Pagina di storia Sono passati tre quarti di secolo dal 6 marzo 1945: al santuario vennero uccisi 9 partigiani della 181ª brigata garibaldina Nell’eccidio di Valmala, 75 anni fa, il primo a cadere fu il sardo “Ulisse”
Ulisse era il nome di battaglia di Francesco Salis, nato nel 1921 a Jerzu in Sardegna e operaio tessile di filanda al Nord. Era un leader silenzioso, lo chiamavano “il cerca-casa” o “l'albergatore” della 181ª Brigata garibaldina "Morbiducci".
Ulisse conosceva le valli piemontesi come le campagne della sua Ogliastra, «sistemava i compagni nelle famiglie per sottrarli alle vendette fasciste e naziste», ha detto di lui Angelo Boero "Edelweiss", il giovanissimo partigiano verzuolese miracolosamente scampato all’eccidio di Valmala e mancato nel 2018.
Ricordava Boero: «Salis si era rifugiato con i compagni dentro la chiesa, era appoggiato a una colonna. I militari repubblichini guidati dal tenente Adriano Adami, Pavan, lo hanno fulminato con una raffica al volto. Aveva 24 anni, abitava nel mio paese. Parlava sempre dei suoi cari lontani in Sardegna».

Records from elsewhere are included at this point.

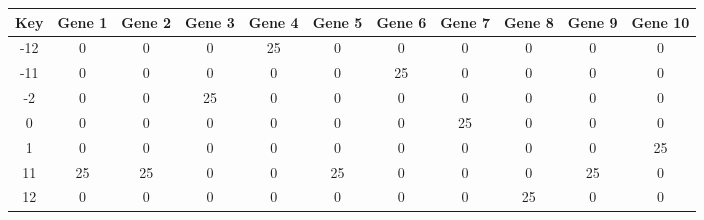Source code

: \begin{tabular}{|c|c|c|c|c|c|c|c|c|c|c|}
\hline
Key & Gene 1 & Gene 2 & Gene 3 & Gene 4 & Gene 5 & Gene 6 & Gene 7 & Gene 8 & Gene 9 & Gene 10 \\
\hline
-12 & 0 & 0 & 0 & 25 & 0 & 0 & 0 & 0 & 0 & 0 \\
-11 & 0 & 0 & 0 & 0 & 0 & 25 & 0 & 0 & 0 & 0 \\
-2 & 0 & 0 & 25 & 0 & 0 & 0 & 0 & 0 & 0 & 0 \\
0 & 0 & 0 & 0 & 0 & 0 & 0 & 25 & 0 & 0 & 0 \\
1 & 0 & 0 & 0 & 0 & 0 & 0 & 0 & 0 & 0 & 25 \\
11 & 25 & 25 & 0 & 0 & 25 & 0 & 0 & 0 & 25 & 0 \\
12 & 0 & 0 & 0 & 0 & 0 & 0 & 0 & 25 & 0 & 0 \\
\hline
\end{tabular}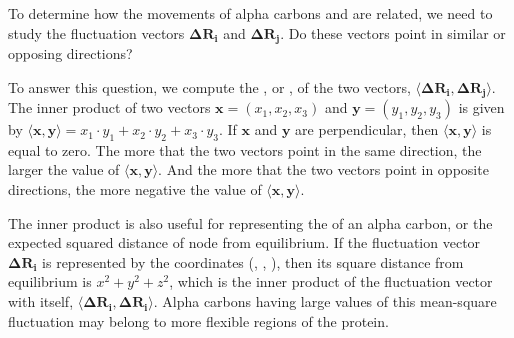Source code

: To determine how the movements of alpha carbons  and  are related, we need to study the fluctuation vectors $ \mathbf{\Delta R_i} $ and $\mathbf{\Delta R_j}$. Do these vectors point in similar or opposing directions?

To answer this question, we compute the , or , of the two vectors, $ \langle \mathbf{\Delta R_i}, \mathbf{\Delta R_j} \rangle $. The inner product of two vectors $\mathbf{x} = (x_1, x_2, x_3)$ and $\mathbf{y} = (y_1, y_2, y_3)$ is given by $ \langle \mathbf{x}, \mathbf{y} \rangle = x_1 \cdot y_1 + x_2 \cdot y_2 + x_3 \cdot y_3$. If $\mathbf{x}$ and $\mathbf{y}$ are perpendicular, then $ \langle \mathbf{x}, \mathbf{y} \rangle $ is equal to zero. The more that the two vectors point in the same direction, the larger the value of $\langle \mathbf{x}, \mathbf{y} \rangle $. And the more that the two vectors point in opposite directions, the more negative the value of $\langle \mathbf{x}, \mathbf{y} \rangle $.\\

\begin{qbox}[%
	Say that $\mathbf{x} = (1, -2, 3)$, $\mathbf{y} = (2, -3, 5)$, and  $\mathbf{z} = (-1, 3, -4)$. Compute the inner products $\langle \mathbf{x}, \mathbf{y} \rangle$ and $\langle \mathbf{x}, \mathbf{z} \rangle$. Ensure that your answers match the preceding observation about the value of the inner product and the directions of vectors.
	]\end{qbox}

The inner product is also useful for representing  the  of an alpha carbon, or the expected squared distance of node  from equilibrium.  If the fluctuation vector $\mathbf{\Delta R_i}$ is represented by the coordinates (, , ), then its square distance from equilibrium is $x^2 + y^2 + z^2$, which is the inner product of the fluctuation vector with itself, $ \langle \mathbf{\Delta R_i}, \mathbf{\Delta R_i} \rangle $. Alpha carbons having large values of this mean-square fluctuation may belong to more flexible regions of the protein.\\

\begin{note}\end{note}

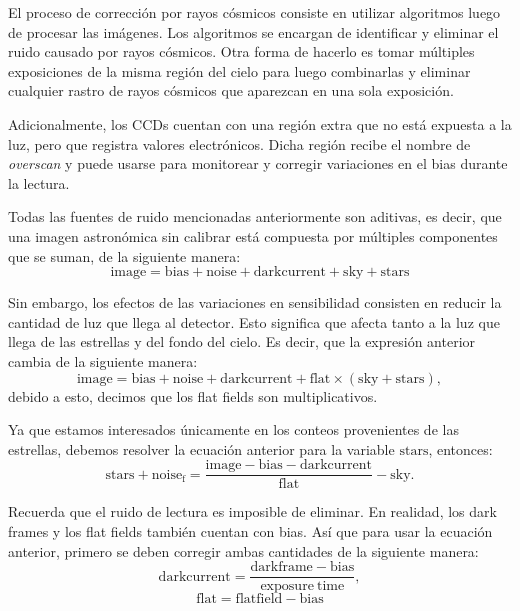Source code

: El proceso de corrección por rayos cósmicos consiste en utilizar algoritmos luego de procesar las imágenes. Los algoritmos se encargan de identificar y eliminar el ruido causado por rayos cósmicos. Otra forma de hacerlo es tomar múltiples exposiciones de la misma región del cielo para luego combinarlas y eliminar cualquier rastro de rayos cósmicos que aparezcan en una sola exposición. 
 
Adicionalmente, los CCDs cuentan con una región extra que no está expuesta a la luz, pero que registra valores electrónicos. Dicha región recibe el nombre de \emph{overscan} y puede usarse para monitorear y corregir variaciones en el bias durante la lectura. 

Todas las fuentes de ruido mencionadas anteriormente son aditivas, es decir, que una imagen astronómica sin calibrar está compuesta por múltiples componentes que se suman, de la siguiente manera:
\[ \mathrm{image = bias + noise + dark current + sky + stars} \]

Sin embargo, los efectos de las variaciones en sensibilidad consisten en reducir la cantidad de luz que llega al detector. Esto significa que afecta tanto a la luz que llega de las estrellas y del fondo del cielo. Es decir, que la expresión anterior cambia de la siguiente manera:
\[ \mathrm{image = bias + noise + dark current + flat\times(sky + stars)}, \]
debido a esto, decimos que los flat fields son multiplicativos. 

Ya que estamos interesados únicamente en los conteos provenientes de las estrellas, debemos resolver la ecuación anterior para la variable $ \mathrm{stars} $, entonces:
\[ \mathrm{stars + noise_f = \frac{image - bias - dark current}{flat}  - sky }. \]

Recuerda que el ruido de lectura es imposible de eliminar. En realidad, los dark frames y los flat fields también cuentan con bias. Así que para usar la ecuación anterior, primero se deben corregir ambas cantidades de la siguiente manera:
\[ \mathrm{dark current = \frac{dark frame - bias}{exposure ~ time}}, \]
\[ \mathrm{flat = flat field - bias} \]
 
 
 
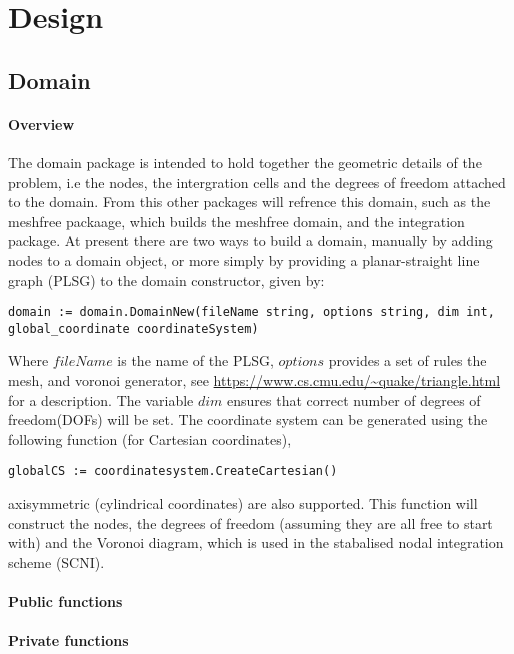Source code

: \chapter{Design}
\section{Domain}

\subsubsection*{Overview}
The domain package is intended to hold together the geometric details of the problem, i.e the nodes, the intergration cells and the degrees of freedom attached to the domain. From this other packages will refrence this domain, such as the meshfree packaage, which builds the meshfree domain, and the integration package. At present there are two ways to build a domain, manually by adding nodes to a domain object, or more simply by providing a planar-straight line graph (PLSG) to the domain constructor, given by:
\begin{tcolorbox}
\begin{lstlisting}
domain := domain.DomainNew(fileName string, options string, dim int, global_coordinate coordinateSystem)
\end{lstlisting}
\end{tcolorbox}

Where $fileName$ is the name of the PLSG, $options$ provides a set of rules the mesh, and voronoi generator, see \url{https://www.cs.cmu.edu/~quake/triangle.html} for a description. The variable $dim$ ensures that correct number of degrees of freedom(DOFs) will be set. The coordinate system can be generated using the following function (for Cartesian coordinates),
\begin{lstlisting}
globalCS := coordinatesystem.CreateCartesian()
\end{lstlisting}
axisymmetric (cylindrical coordinates) are also supported. This function will construct the nodes, the degrees of freedom (assuming they are all free to start with) and the Voronoi diagram, which is used in the stabalised nodal integration scheme (SCNI).

\subsubsection*{Public functions}

\subsubsection*{Private functions}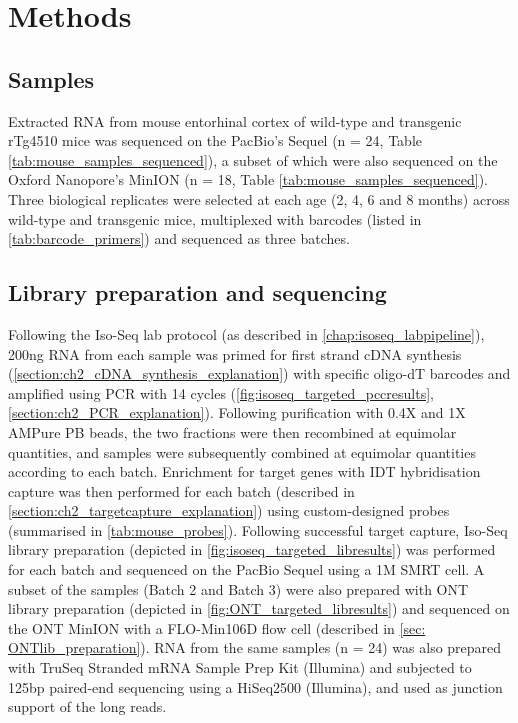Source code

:  

\section{Methods}

\subsection{Samples}
Extracted RNA from mouse entorhinal cortex of wild-type and transgenic rTg4510 mice was sequenced on the PacBio's Sequel (n = 24, Table \ref{tab:mouse_samples_sequenced}), a subset of which were also sequenced on the Oxford Nanopore's MinION (n = 18, Table \ref{tab:mouse_samples_sequenced}). Three biological replicates were selected at each age (2, 4, 6 and 8 months) across wild-type and transgenic mice, multiplexed with barcodes (listed in \cref{tab:barcode_primers}) and sequenced as three batches.

\subsection{Library preparation and sequencing}
Following the Iso-Seq lab protocol (as described in \cref{chap:isoseq_labpipeline}), 200ng RNA from each sample was primed for first strand cDNA synthesis (\cref{section:ch2_cDNA_synthesis_explanation}) with specific oligo-dT barcodes and amplified using PCR with 14 cycles (\cref{fig:isoseq_targeted_pccresults}, \cref{section:ch2_PCR_explanation}). Following purification with 0.4X and 1X AMPure PB beads, the two fractions were then recombined at equimolar quantities, and samples were subsequently combined at equimolar quantities according to each batch. Enrichment for target genes with IDT hybridisation capture was then performed for each batch (described in \cref{section:ch2_targetcapture_explanation}) using custom-designed probes (summarised in \cref{tab:mouse_probes}). Following successful target capture, Iso-Seq library preparation (depicted in \cref{fig:isoseq_targeted_libresults}) was performed for each batch and sequenced on the PacBio Sequel using a 1M SMRT cell. A subset of the samples (Batch 2 and Batch 3) were also prepared with ONT library preparation (depicted in \cref{fig:ONT_targeted_libresults}) and sequenced on the ONT MinION with a FLO-Min106D flow cell (described in \cref{sec: ONTlib_preparation}). RNA from the same samples (n = 24) was also prepared with TruSeq Stranded mRNA Sample Prep Kit (Illumina) and subjected to 125bp paired-end sequencing using a HiSeq2500 (Illumina), and used as junction support of the long reads.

Al partigiano sardo, lo scorso 25 aprile, il suo paese di Jerzu ha dedicato una via. La sua figura - forse meno nota degli altri otto: Ernesto Casavecchia, Giorgio Minerbi, Andrea Ponzi, Tommaso Racca, Pierino Panero, Alessandro Rozzi, il russo Ivan Volhov Pavlovich, Biagio Trucco - merita di essere raccontata, attingendo alle ricerche dello scrittore Giacomo Mameli.
Francesco Salis - primo di nove fratelli, figli di Antonio classe 1880 e di Rosa Serra classe 1891 - era partito come soldato di leva nel 1941. A Jerzu - dove dopo la quinta elementare si era formato alla scuola di sartoria Luisiccu Carta - aveva lasciato genitori, fratelli e sorelle. Prima destinazione Firenze dove diventa radiotelegrafista. Poi il trasferimento a Santa Maria Capua Vetere.
Allo scoppio della guerra, nello sbandamento generale, si ritrova in Piemonte, a Verzuolo. Lui, con la passione per il cucito, trova lavoro nella fabbrica di un industriale, Cecco Ponte, titolare di alcune filande. Da Jerzu il fratello Egidio, 86 anni, rammenta: «Quel lavoro gli piaceva, si occupava sempre di sartoria e confezionamento, poi lavorava in mezzo a tante ragazze simpatiche e antifasciste. Era benvoluto dai titolari».
Dopo l'armistizio, come tanti altri, Salis capisce qual è stata la tragedia del nazifascismo. Ed eccolo salire in montagna. Era necessario organizzarsi perché «il movimento partigiano era ancora sulla difensiva, con piccoli gruppi isolati, impotenti».
A marzo - scrive Piero Balbo nel suo libro “Combattere in Valle Varaita - il gruppo di Salis è più compatto e viene inserito nel distaccamento "Bottazzi", uno dei più determinati. L’inverno ‘44-‘45 è stato durissimo, ma i partigiani non demordono. Fino alla terribile giornata del 6 marzo, quella dell’imboscata. Rievoca Balbo: «Erano tutti giovani, fra i 22 e i 27 anni: Ernesto il comandante, Giorgio studente e poi Abete contadino, Cirillo, Dado, Edelweiss, Ercole, Gabri, Gigione, Ivan, Pierre, Pistola, Sander, Tigre, Ulisse. La zona del santuario è ancora coperta di neve. Gradi 15 sotto zero».
I garibaldini di Ernesto si rendono conto di essere accerchiati e tentano di fuggire verso il colle che dà sulla valle Maira. L’attacco a sorpresa non dà scampo. Il primo a morire, fulminato al volto da una raffica, è proprio il sardo Ulisse-Salis».
Subito dopo viene colpito al petto, Giorgio, lo studente. A un centinaio di metri la carneficina. Nove morti. Tigre - Chiaffredo Rinaudo di Sampeyre - ricorda: «Appena usciti dal santuario, un tremendo fuoco incrociato si rovesciò su di noi. I fascisti sparavano a colpo sicuro».
La neve è rossa di sangue. Si salvano in tre, fra questi Boero, l'amico del sarto di Jerzu.